Watsons had lived at the Temple for some time and it seems likely that Serpentine Villa would have been built upon the site of an earlier cottage. It was constructed adjacent to 'Bombay Lodge', a dwelling that had been built several years earlier for another globe-trotter, civil engineer Thomas Craigie Glover. The year before commissioning the architect plans, David Watson had married Elizabeth Clark Philp (daughter of Benjamin Philp, commission agent and grain merchant who lived in Drummochy House). The couple were based in Anstruther while Serpentine Villa was built and finally moved into their Largo home circa 1880, in between the births of two of their sons. As David was usually on lengthy voyages, upon which his wife and family would sometimes accompany him, their Largo home was often occupied by friends and relatives. The 3 September 1891 Fifeshire Journal's list of 'summer visitors' below gives one example of this.
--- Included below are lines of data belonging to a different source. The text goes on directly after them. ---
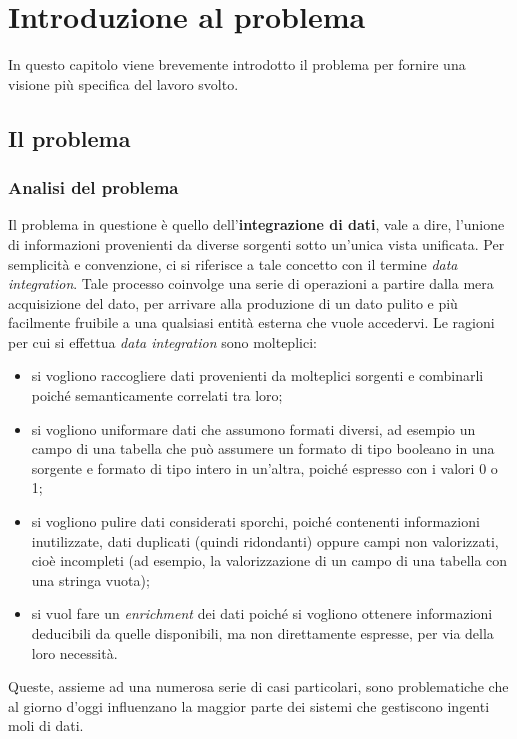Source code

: \chapter{Introduzione al problema}\label{ch:introduzione}

In questo capitolo viene brevemente introdotto il problema per fornire una visione più specifica del lavoro svolto.

\section{Il problema}\label{sec:problem}

\subsection{Analisi del problema}\label{subsec:problem-analysis}
Il problema in questione è quello dell'\textbf{integrazione di dati}, vale a dire, l'unione di informazioni provenienti da diverse sorgenti sotto un'unica vista unificata.
Per semplicità e convenzione, ci si riferisce a tale concetto con il termine \textit{data integration}.
Tale processo coinvolge una serie di operazioni a partire dalla mera acquisizione del dato, per arrivare alla produzione di un dato pulito e più facilmente fruibile a una qualsiasi entità esterna che vuole accedervi.
Le ragioni per cui si effettua \textit{data integration} sono molteplici:
\begin{itemize}
    \item si vogliono raccogliere dati provenienti da molteplici sorgenti e combinarli poiché semanticamente correlati tra loro;
    \item si vogliono uniformare dati che assumono formati diversi, ad esempio un campo di una tabella che può assumere un formato di tipo booleano in una sorgente e formato di tipo intero in un'altra, poiché espresso con i valori 0 o 1;
    \item si vogliono pulire dati considerati sporchi, poiché contenenti informazioni inutilizzate, dati duplicati (quindi ridondanti) oppure campi non valorizzati, cioè incompleti (ad esempio, la valorizzazione di un campo di una tabella con una stringa vuota);
    \item si vuol fare un \textit{enrichment} dei dati poiché si vogliono ottenere informazioni deducibili da quelle disponibili, ma non direttamente espresse, per via della loro necessità.
\end{itemize}
Queste, assieme ad una numerosa serie di casi particolari, sono problematiche che al giorno d'oggi influenzano la maggior parte dei sistemi che gestiscono ingenti moli di dati.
Census information shows that in 1881, Serpentine Villa was unoccupied. A decade later in 1891, Elsie Philp was living there with a servant and her nephews David and James Watson (ages 9 and 6). These were the two youngest of the four sons of Captain Watson. Elsie was one Elizabeth's maiden sisters. In 1901, the house was again unoccupied. Then by 1911, David, Elizabeth and two adult sons, David (now a banker) and James (a solicitor), were living at Serpentine Villa. David senior was described as "retired ship master" but in fact he did return to work for a spell during the First World War, before retiring for good. The newly available census data, for 1921, lists only David and Elizabeth at Serpentine Villa, with David being noted as "Shipmaster (Retired)".
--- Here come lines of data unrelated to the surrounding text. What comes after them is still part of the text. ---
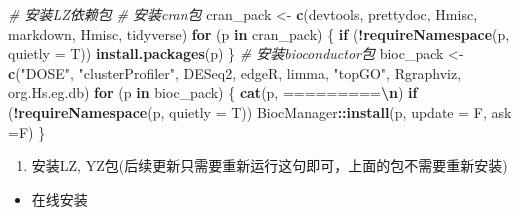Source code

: \documentclass[
]{book}
\newenvironment{Shaded}{\begin{snugshade}}{\end{snugshade}}
\newcommand{\AttributeTok}[1]{\textcolor[rgb]{0.13,0.29,0.53}{#1}}
\newcommand{\CommentTok}[1]{\textcolor[rgb]{0.56,0.35,0.01}{\textit{#1}}}
\newcommand{\ControlFlowTok}[1]{\textcolor[rgb]{0.13,0.29,0.53}{\textbf{#1}}}
\newcommand{\FunctionTok}[1]{\textcolor[rgb]{0.13,0.29,0.53}{\textbf{#1}}}
\newcommand{\NormalTok}[1]{#1}
\newcommand{\OtherTok}[1]{\textcolor[rgb]{0.56,0.35,0.01}{#1}}
\newcommand{\SpecialCharTok}[1]{\textcolor[rgb]{0.81,0.36,0.00}{\textbf{#1}}}
\newcommand{\StringTok}[1]{\textcolor[rgb]{0.31,0.60,0.02}{#1}}
\providecommand{\tightlist}{%
  \setlength{\itemsep}{0pt}\setlength{\parskip}{0pt}}
\begin{document}
\begin{Shaded}
\begin{Highlighting}[]
\CommentTok{\# 安装LZ依赖包}
\CommentTok{\# 安装cran包}
\NormalTok{cran\_pack }\OtherTok{\textless{}{-}} \FunctionTok{c}\NormalTok{(}\StringTok{\textquotesingle{}devtools\textquotesingle{}}\NormalTok{, }\StringTok{\textquotesingle{}prettydoc\textquotesingle{}}\NormalTok{, }\StringTok{\textquotesingle{}Hmisc\textquotesingle{}}\NormalTok{, }\StringTok{\textquotesingle{}markdown\textquotesingle{}}\NormalTok{, }
               \StringTok{\textquotesingle{}Hmisc\textquotesingle{}}\NormalTok{, }\StringTok{\textquotesingle{}tidyverse\textquotesingle{}}\NormalTok{)}
\ControlFlowTok{for}\NormalTok{ (p }\ControlFlowTok{in}\NormalTok{ cran\_pack) \{ }
  \ControlFlowTok{if}\NormalTok{ (}\SpecialCharTok{!}\FunctionTok{requireNamespace}\NormalTok{(p, }\AttributeTok{quietly =}\NormalTok{ T)) }\FunctionTok{install.packages}\NormalTok{(p) }
\NormalTok{\}}
\CommentTok{\# 安装bioconductor包}
\NormalTok{bioc\_pack }\OtherTok{\textless{}{-}} \FunctionTok{c}\NormalTok{(}\StringTok{"DOSE"}\NormalTok{, }\StringTok{"clusterProfiler"}\NormalTok{, }\StringTok{\textquotesingle{}DESeq2\textquotesingle{}}\NormalTok{, }\StringTok{\textquotesingle{}edgeR\textquotesingle{}}\NormalTok{, }
               \StringTok{\textquotesingle{}limma\textquotesingle{}}\NormalTok{, }\StringTok{"topGO"}\NormalTok{, }\StringTok{\textquotesingle{}Rgraphviz\textquotesingle{}}\NormalTok{, }\StringTok{\textquotesingle{}org.Hs.eg.db\textquotesingle{}}\NormalTok{)}
\ControlFlowTok{for}\NormalTok{ (p }\ControlFlowTok{in}\NormalTok{ bioc\_pack) \{ }
  \FunctionTok{cat}\NormalTok{(p, }\StringTok{\textquotesingle{}=========}\SpecialCharTok{\textbackslash{}n}\StringTok{\textquotesingle{}}\NormalTok{) }
  \ControlFlowTok{if}\NormalTok{ (}\SpecialCharTok{!}\FunctionTok{requireNamespace}\NormalTok{(p, }\AttributeTok{quietly =}\NormalTok{ T)) }
\NormalTok{    BiocManager}\SpecialCharTok{::}\FunctionTok{install}\NormalTok{(p, }\AttributeTok{update =}\NormalTok{ F, }\AttributeTok{ask =}\NormalTok{F) }
\NormalTok{\}}
\end{Highlighting}
\end{Shaded}

\begin{enumerate}
\def\labelenumi{\arabic{enumi}.}
\setcounter{enumi}{1}
\tightlist
\item
  安装LZ, YZ包(后续更新只需要重新运行这句即可，上面的包不需要重新安装)
\end{enumerate}

\begin{itemize}
\tightlist
\item
  在线安装
\end{itemize}
\end{document}
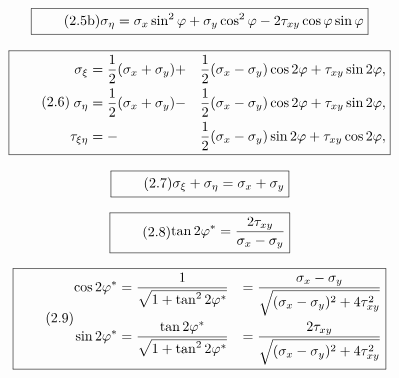 \documentclass[11pt]{article}
\newcommand{\1}{ {\mathds{1}} }
\begin{document}
    \begin{equation}
      \boxed{
        \tag{2.5b}
        \begin{split}
          \sigma_{\eta}
          =
          \sigma_{x} \sin^2 \varphi + \sigma_y \cos^2 \varphi - 2 \tau_{xy} \cos\varphi\sin\varphi
        \end{split}
      }
    \end{equation}

    \begin{equation}
      \boxed{
        \tag{2.6}
        \begin{split}
          \sigma_{\xi} &= \frac{1}{2} (\sigma_x + \sigma_y) +&\frac{1}{2}(\sigma_x - \sigma_y) \cos 2 \varphi + \tau_{xy} \sin 2 \varphi, \\
          \sigma_{\eta} &= \frac{1}{2} (\sigma_x + \sigma_y) -&\frac{1}{2}(\sigma_x - \sigma_y) \cos 2 \varphi + \tau_{xy} \sin 2 \varphi,\\
          \tau_{\xi \eta} &= -&\frac{1}{2}(\sigma_x - \sigma_y) \sin 2 \varphi + \tau_{xy} \cos 2 \varphi,
        \end{split}
      }
    \end{equation}
    
    \begin{equation}
      \boxed{
        \tag{2.7}
        \begin{split}
          \sigma_\xi + \sigma_\eta
          =
          \sigma_x + \sigma_y
        \end{split}
      }
    \end{equation}
    
    \begin{equation}
      \boxed{
        \tag{2.8}
        \begin{split}
          \tan 2\varphi^\ast
          =
          \frac{2 \tau_{xy}}{\sigma_x - \sigma_y}
        \end{split}
      }
    \end{equation}

    \begin{equation}
      \boxed{
        \tag{2.9}
        \begin{split}
          \cos 2\varphi^\ast
          &=
          \frac{1}{\sqrt{1+ \tan^2 2\varphi^\ast}}
          &=
          \frac{\sigma_x - \sigma_y}{\sqrt{(\sigma_x - \sigma_y)^2 + 4 \tau_{xy}^2}} \\
          \sin 2\varphi^\ast
          &=
          \frac{\tan 2\varphi^\ast}{\sqrt{1+ \tan^2 2\varphi^\ast}}
          &=
          \frac{2\tau_{xy}}{\sqrt{(\sigma_x - \sigma_y)^2 + 4 \tau_{xy}^2}} \\          
        \end{split}
      }
    \end{equation}
\end{document}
David Watson enjoyed his retirement years at Serpentine Villa. He played golf and was an elder of Largo Parish Church. He died at home on 19 December 1939 aged 88. His widow, Elizabeth Watson (nee Philp) remained there until her death in 1946 aged 97 and then the house was put up for sale. The advert below from 18 December 1946 Leven Mail states that the house would be "easily convertible into two flats or suitable for boarding house". The house was indeed flatted and had since been extended (see photograph above).
Below we can see the original north elevation of the house as newly built. The rear of the house can be seen at the far left of the black and white image further below. At the foot of this post is an annotated image of the west end of the Temple, naming all the dwellings, from Temple Green to Serpentine Villa. The Temple started with Burnside Cottages (the characterful white-washed buildings which were demolished in the late 1960s), then continued with the terraced row comprising Homelea, Thistle Cottage and Kincraig. The next dwellings were Temple Cottage (now Arndilly), Bay Cottage, Bombay Lodge (later Fernielaw Cottage and now Seascape) and finally Serpentine Villa - a building which has witnessed many changes in the past century and a half.